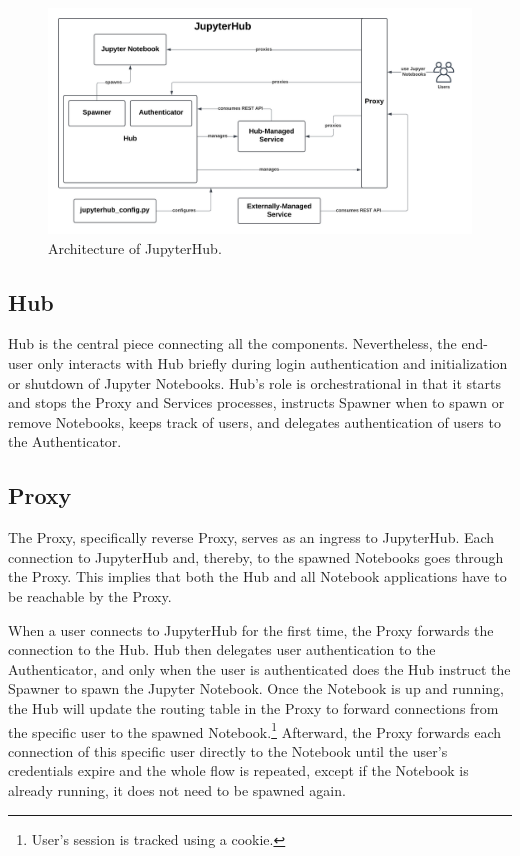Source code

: \documentclass[
  digital,     %
  oneside,     %
  nosansbold,  %
  nocolorbold, %
  lof,         %
  nolot,         %
]{fithesis4}
\begin{document}
\begin{figure}[H]
  \begin{center}
  \includegraphics[width=\textwidth]{figures/jupyer-hub-architecture.png}
  \end{center}
  \caption{Architecture of JupyterHub. }
  \label{fig:jupyter-hub-arch}
\end{figure}

\subsection{Hub}
Hub is the central piece connecting all the components. Nevertheless, the end-user only interacts with Hub briefly during login authentication and initialization or shutdown of Jupyter Notebooks. Hub's role is orchestrational in that it starts and stops the Proxy and Services processes, instructs Spawner when to spawn or remove Notebooks, keeps track of users, and delegates authentication of users to the Authenticator.

\subsection{Proxy}
The Proxy, specifically reverse Proxy, serves as an ingress to JupyterHub. Each connection to JupyterHub and, thereby, to the spawned Notebooks goes through the Proxy. This implies that both the Hub and all Notebook applications have to be reachable by the Proxy\cite{jupyterhub_arch}.

When a user connects to JupyterHub for the first time, the Proxy forwards the connection to the Hub. Hub then delegates user authentication to the Authenticator, and only when the user is authenticated does the Hub instruct the Spawner to spawn the Jupyter Notebook. Once the Notebook is up and running, the Hub will update the routing table in the Proxy to forward connections from the specific user to the spawned Notebook.\footnote{User's session is tracked using a cookie.} Afterward, the Proxy forwards each connection of this specific user directly to the Notebook until the user's credentials expire and the whole flow is repeated, except if the Notebook is already running, it does not need to be spawned again.
\end{document}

**********

Description of the task: What this calls for is a word-for-word copy of the listing above, pictures excluded.

Solved exercise:
Source code

: \documentclass[
  digital,     %
  oneside,     %
  nosansbold,  %
  nocolorbold, %
  lof,         %
  nolot,         %
]{fithesis4}
\begin{document}
\begin{figure}[H]
  \begin{center}
  \includegraphics[width=\textwidth]{figures/jupyer-hub-architecture.png}
  \end{center}
  \caption{Architecture of JupyterHub. }
  \label{fig:jupyter-hub-arch}
\end{figure}

\subsection{Hub}
Hub is the central piece connecting all the components. Nevertheless, the end-user only interacts with Hub briefly during login authentication and initialization or shutdown of Jupyter Notebooks. Hub's role is orchestrational in that it starts and stops the Proxy and Services processes, instructs Spawner when to spawn or remove Notebooks, keeps track of users, and delegates authentication of users to the Authenticator.

\subsection{Proxy}
The Proxy, specifically reverse Proxy, serves as an ingress to JupyterHub. Each connection to JupyterHub and, thereby, to the spawned Notebooks goes through the Proxy. This implies that both the Hub and all Notebook applications have to be reachable by the Proxy\cite{jupyterhub_arch}.

When a user connects to JupyterHub for the first time, the Proxy forwards the connection to the Hub. Hub then delegates user authentication to the Authenticator, and only when the user is authenticated does the Hub instruct the Spawner to spawn the Jupyter Notebook. Once the Notebook is up and running, the Hub will update the routing table in the Proxy to forward connections from the specific user to the spawned Notebook.\footnote{User's session is tracked using a cookie.} Afterward, the Proxy forwards each connection of this specific user directly to the Notebook until the user's credentials expire and the whole flow is repeated, except if the Notebook is already running, it does not need to be spawned again.
\end{document}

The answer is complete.